Exercise prompt
Search the data below for the word "饿的精瘦" and report how many lines contain it. Nothing but the number is needed.

Records from a data source:
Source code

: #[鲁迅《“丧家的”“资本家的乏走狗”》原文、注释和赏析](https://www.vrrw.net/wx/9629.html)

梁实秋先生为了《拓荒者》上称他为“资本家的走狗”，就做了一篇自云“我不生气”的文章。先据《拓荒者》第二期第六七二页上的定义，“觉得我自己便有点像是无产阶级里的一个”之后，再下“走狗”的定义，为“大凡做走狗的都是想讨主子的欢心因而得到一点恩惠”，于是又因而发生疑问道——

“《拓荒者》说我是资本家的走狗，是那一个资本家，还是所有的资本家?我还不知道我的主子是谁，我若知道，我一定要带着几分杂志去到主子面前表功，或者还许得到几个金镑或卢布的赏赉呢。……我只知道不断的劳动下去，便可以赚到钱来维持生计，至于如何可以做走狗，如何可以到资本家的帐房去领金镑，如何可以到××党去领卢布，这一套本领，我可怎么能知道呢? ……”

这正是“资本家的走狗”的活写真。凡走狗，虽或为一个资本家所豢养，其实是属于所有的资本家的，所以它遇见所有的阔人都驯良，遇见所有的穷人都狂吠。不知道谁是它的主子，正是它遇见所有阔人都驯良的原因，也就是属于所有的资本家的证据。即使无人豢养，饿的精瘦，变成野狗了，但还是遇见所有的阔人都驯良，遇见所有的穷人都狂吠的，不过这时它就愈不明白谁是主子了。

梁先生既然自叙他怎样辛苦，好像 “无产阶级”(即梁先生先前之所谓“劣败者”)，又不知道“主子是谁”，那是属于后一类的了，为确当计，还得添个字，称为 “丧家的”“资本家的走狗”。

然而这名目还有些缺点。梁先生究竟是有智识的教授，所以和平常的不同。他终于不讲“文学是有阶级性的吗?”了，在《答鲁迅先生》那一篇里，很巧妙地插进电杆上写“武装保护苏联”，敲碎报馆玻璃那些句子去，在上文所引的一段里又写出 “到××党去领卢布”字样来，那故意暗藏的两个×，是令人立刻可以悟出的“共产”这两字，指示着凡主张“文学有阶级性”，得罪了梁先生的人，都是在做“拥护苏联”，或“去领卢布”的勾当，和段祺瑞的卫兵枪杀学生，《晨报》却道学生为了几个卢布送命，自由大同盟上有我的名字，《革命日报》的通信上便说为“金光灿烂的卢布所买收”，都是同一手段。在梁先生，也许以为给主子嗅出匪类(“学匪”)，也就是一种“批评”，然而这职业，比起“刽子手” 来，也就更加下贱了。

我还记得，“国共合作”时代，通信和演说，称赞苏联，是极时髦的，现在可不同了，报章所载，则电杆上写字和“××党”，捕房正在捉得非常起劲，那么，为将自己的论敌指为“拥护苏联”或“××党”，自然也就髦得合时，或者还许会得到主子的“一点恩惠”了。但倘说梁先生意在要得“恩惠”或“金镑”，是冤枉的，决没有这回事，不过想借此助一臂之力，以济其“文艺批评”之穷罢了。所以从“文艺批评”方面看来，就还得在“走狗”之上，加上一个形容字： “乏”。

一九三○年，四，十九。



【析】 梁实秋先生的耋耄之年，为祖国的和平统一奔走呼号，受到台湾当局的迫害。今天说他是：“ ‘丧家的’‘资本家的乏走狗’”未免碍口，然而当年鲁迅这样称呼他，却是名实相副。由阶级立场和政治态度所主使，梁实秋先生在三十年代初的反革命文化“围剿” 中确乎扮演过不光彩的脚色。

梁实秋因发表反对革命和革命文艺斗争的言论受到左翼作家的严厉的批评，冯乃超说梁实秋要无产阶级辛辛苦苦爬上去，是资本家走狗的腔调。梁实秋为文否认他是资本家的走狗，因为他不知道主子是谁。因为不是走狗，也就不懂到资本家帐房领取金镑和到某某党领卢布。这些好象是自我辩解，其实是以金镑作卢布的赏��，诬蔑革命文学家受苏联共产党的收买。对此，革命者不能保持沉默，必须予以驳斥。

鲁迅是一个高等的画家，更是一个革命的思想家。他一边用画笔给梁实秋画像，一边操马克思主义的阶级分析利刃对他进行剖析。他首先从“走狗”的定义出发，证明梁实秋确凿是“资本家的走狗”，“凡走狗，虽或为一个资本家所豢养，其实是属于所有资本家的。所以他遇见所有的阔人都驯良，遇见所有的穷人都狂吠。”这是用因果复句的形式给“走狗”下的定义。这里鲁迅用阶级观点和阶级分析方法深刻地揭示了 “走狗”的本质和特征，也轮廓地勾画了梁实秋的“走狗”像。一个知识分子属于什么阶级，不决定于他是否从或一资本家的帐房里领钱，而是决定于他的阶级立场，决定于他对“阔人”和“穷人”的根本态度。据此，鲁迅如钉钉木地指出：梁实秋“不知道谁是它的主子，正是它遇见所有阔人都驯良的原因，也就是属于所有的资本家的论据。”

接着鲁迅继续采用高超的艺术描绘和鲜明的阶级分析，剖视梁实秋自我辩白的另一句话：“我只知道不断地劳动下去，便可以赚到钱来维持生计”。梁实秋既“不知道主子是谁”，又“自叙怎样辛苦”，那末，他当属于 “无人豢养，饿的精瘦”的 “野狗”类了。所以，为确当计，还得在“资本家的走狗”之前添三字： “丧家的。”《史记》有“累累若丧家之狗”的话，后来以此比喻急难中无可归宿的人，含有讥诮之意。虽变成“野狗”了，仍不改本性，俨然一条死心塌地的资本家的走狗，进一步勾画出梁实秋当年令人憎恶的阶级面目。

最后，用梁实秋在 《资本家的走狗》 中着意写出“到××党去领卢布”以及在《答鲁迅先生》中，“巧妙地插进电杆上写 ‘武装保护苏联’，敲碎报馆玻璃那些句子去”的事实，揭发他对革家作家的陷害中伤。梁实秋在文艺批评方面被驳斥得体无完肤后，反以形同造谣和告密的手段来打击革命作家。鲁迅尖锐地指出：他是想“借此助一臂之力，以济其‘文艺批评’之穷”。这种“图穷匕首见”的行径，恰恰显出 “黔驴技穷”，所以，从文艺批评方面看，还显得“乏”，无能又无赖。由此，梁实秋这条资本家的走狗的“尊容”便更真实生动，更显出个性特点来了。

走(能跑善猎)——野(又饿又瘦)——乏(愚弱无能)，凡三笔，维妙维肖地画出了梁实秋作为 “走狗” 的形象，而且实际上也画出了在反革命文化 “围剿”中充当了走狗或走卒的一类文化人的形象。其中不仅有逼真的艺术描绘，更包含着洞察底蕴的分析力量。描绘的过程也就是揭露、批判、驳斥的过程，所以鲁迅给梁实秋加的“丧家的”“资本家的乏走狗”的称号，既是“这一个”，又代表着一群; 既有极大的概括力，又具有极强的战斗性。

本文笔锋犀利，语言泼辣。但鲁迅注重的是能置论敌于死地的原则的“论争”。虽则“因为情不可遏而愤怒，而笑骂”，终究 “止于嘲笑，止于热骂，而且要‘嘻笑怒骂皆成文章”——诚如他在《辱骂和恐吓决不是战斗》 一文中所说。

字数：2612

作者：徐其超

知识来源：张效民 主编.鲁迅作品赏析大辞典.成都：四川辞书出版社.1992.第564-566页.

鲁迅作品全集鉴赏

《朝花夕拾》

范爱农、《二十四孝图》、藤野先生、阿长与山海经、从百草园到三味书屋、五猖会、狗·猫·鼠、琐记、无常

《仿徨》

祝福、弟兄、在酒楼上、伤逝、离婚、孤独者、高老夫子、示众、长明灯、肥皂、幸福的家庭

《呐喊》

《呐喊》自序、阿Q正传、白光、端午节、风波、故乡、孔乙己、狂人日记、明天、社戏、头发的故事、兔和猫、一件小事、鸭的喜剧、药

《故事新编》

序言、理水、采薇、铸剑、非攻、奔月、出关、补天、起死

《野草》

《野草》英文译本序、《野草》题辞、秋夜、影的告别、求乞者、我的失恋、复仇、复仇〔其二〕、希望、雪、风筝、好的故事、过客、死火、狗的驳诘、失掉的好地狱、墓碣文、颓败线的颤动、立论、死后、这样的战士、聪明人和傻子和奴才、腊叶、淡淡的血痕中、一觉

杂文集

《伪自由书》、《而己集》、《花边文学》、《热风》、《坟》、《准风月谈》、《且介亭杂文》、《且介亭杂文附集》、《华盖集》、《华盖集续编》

Response
2